FIG. 9 is a schematic flowchart of a sensing signal configuration method provided by another embodiment of the present disclosure, which is performed by a sensing signal receiving end. As shown in FIG. 9, the sensing signal configuration method may include following steps.

Step 901: sending sensing signal receiving capability information to a network side device.

In an embodiment of the present disclosure, for detailed description of the network side device and the sensing signal receiving capability information, reference may be made to related description in the above embodiments, and details are not repeated here in the embodiment of the present disclosure.

In addition, in an embodiment of the present disclosure, the network side device and the sensing signal receiving end may be a same device.
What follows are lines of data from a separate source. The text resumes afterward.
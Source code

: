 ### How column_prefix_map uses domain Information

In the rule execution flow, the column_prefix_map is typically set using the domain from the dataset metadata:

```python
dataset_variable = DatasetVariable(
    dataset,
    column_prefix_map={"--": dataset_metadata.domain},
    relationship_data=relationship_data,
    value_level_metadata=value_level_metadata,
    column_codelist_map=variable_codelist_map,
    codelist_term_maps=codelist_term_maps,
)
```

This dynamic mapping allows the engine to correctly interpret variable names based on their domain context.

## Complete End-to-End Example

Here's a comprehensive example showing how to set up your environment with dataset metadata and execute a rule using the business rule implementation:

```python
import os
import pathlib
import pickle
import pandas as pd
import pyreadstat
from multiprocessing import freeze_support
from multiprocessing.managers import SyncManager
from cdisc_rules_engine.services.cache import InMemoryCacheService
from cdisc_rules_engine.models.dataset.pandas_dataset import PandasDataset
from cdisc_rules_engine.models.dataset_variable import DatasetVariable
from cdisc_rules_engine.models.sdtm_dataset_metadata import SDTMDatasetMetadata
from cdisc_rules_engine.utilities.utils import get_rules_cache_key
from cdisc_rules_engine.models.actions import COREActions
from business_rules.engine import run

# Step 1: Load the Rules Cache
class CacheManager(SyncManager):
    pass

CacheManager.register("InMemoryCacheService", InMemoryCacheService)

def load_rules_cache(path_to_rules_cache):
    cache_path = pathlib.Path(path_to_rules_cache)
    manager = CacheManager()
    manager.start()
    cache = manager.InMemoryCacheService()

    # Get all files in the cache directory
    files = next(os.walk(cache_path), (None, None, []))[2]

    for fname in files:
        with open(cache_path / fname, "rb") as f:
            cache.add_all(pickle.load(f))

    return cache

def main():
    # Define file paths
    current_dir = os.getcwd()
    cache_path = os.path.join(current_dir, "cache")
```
In another embodiment of the present disclosure, the network side device and the sensing signal receiving end may be different devices.

Specifically, in an embodiment of the present disclosure, when the sensing signal receiving end and the network side device are a same device, step 901 includes: directly determining the sensing signal receiving capability information, without sending the sensing signal receiving capability information to the network side device.

Step 902: receiving sensing signal configuration information sent by the network side device.

Step 903: receiving, based on the sensing signal configuration information, a sensing signal sent by a sensing signal sending end.

For detailed descriptions of steps 902 to 903, refer to related descriptions in the foregoing embodiments, and details are not described herein in this embodiment of the present disclosure.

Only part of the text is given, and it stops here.